REQUIRED WORK: Search the records below for the word "Library" and show every line where it occurs.
───── RECORDS FOR PROCESSING
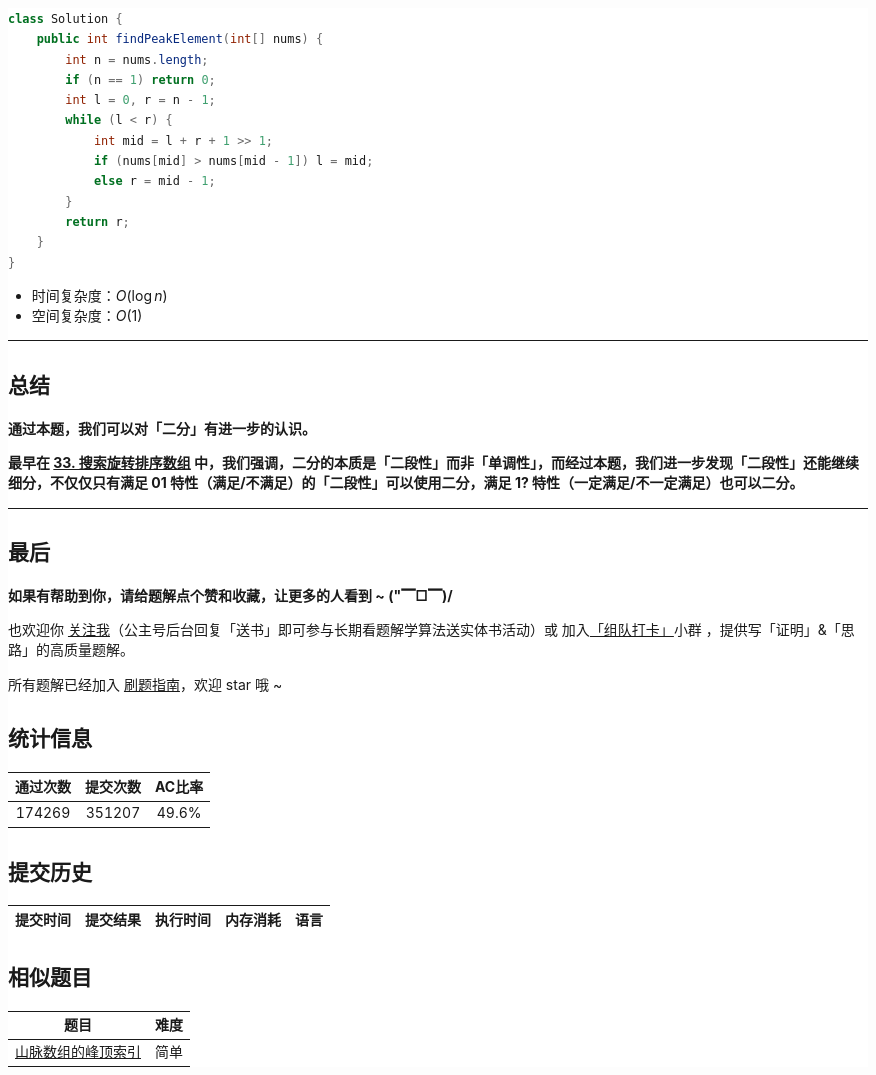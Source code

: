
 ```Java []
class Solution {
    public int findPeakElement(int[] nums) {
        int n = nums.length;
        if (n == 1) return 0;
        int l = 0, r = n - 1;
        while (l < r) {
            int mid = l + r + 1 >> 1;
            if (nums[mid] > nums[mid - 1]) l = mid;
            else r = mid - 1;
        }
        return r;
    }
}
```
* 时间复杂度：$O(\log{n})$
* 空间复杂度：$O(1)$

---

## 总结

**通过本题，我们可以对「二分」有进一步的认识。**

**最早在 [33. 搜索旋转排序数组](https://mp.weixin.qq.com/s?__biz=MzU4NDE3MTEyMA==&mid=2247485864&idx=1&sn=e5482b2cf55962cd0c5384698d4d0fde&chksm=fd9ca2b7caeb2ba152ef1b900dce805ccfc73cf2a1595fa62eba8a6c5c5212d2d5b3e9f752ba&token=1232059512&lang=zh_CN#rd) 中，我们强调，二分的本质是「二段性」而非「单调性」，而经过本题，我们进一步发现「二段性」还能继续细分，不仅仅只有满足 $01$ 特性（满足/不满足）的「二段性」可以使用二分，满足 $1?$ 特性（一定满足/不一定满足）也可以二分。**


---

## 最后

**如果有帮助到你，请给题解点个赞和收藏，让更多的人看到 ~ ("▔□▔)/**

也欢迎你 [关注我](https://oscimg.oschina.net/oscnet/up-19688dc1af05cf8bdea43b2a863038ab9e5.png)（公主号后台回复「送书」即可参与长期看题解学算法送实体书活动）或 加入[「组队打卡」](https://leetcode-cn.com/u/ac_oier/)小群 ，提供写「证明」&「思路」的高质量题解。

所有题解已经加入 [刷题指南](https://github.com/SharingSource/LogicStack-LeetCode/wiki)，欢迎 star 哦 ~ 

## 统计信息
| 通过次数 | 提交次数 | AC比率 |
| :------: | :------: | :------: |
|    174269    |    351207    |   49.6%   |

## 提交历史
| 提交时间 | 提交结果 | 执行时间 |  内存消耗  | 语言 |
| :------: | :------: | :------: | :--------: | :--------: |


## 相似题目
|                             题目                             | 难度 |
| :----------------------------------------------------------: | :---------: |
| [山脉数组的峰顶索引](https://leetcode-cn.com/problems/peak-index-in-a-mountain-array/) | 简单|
──────────
───── RECORDS FOR PROCESSING
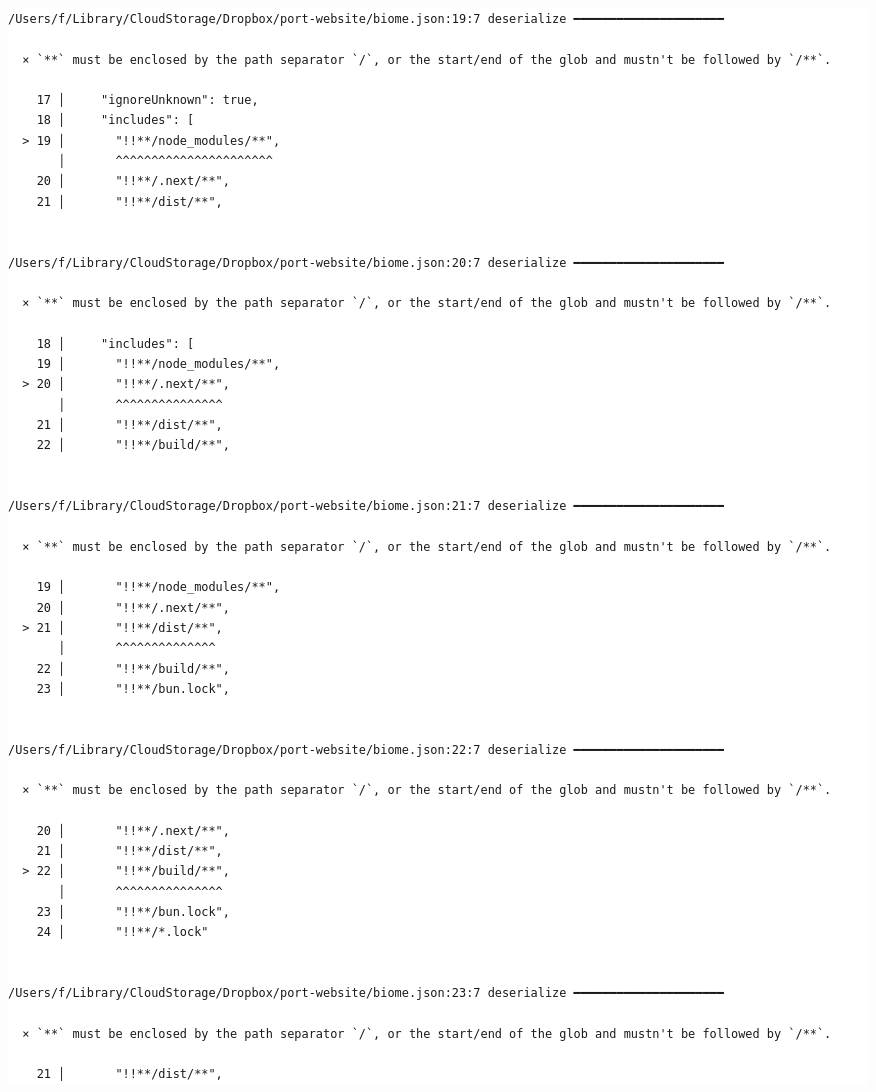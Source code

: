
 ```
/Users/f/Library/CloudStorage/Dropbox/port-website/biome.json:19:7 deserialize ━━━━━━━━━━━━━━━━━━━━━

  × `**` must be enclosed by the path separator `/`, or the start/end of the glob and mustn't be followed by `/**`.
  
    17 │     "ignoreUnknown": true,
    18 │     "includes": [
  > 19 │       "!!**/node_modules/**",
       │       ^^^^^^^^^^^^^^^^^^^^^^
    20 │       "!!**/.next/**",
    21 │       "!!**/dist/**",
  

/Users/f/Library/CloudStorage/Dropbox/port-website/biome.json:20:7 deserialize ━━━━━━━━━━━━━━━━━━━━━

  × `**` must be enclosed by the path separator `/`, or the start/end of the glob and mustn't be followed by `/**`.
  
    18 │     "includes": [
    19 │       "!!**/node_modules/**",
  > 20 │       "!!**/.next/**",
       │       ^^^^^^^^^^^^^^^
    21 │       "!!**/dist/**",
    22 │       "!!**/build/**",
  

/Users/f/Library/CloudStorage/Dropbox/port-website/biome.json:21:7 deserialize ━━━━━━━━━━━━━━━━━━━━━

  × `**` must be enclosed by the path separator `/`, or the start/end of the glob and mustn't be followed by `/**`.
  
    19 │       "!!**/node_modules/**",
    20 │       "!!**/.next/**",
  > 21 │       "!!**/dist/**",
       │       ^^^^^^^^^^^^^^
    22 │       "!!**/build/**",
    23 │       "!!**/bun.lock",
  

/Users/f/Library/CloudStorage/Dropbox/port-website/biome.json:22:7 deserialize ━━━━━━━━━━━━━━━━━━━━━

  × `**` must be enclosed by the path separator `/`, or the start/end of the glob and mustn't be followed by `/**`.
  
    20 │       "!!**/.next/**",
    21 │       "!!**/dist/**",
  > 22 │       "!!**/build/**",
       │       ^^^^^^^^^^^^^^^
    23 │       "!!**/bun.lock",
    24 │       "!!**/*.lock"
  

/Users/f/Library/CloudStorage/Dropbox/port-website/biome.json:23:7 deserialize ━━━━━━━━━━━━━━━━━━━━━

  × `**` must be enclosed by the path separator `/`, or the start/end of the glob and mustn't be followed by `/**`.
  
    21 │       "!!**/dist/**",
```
──────────
WRITTEN SOLUTION:
/Users/f/Library/CloudStorage/Dropbox/port-website/biome.json:19:7 deserialize ━━━━━━━━━━━━━━━━━━━━━
/Users/f/Library/CloudStorage/Dropbox/port-website/biome.json:20:7 deserialize ━━━━━━━━━━━━━━━━━━━━━
/Users/f/Library/CloudStorage/Dropbox/port-website/biome.json:21:7 deserialize ━━━━━━━━━━━━━━━━━━━━━
/Users/f/Library/CloudStorage/Dropbox/port-website/biome.json:22:7 deserialize ━━━━━━━━━━━━━━━━━━━━━
/Users/f/Library/CloudStorage/Dropbox/port-website/biome.json:23:7 deserialize ━━━━━━━━━━━━━━━━━━━━━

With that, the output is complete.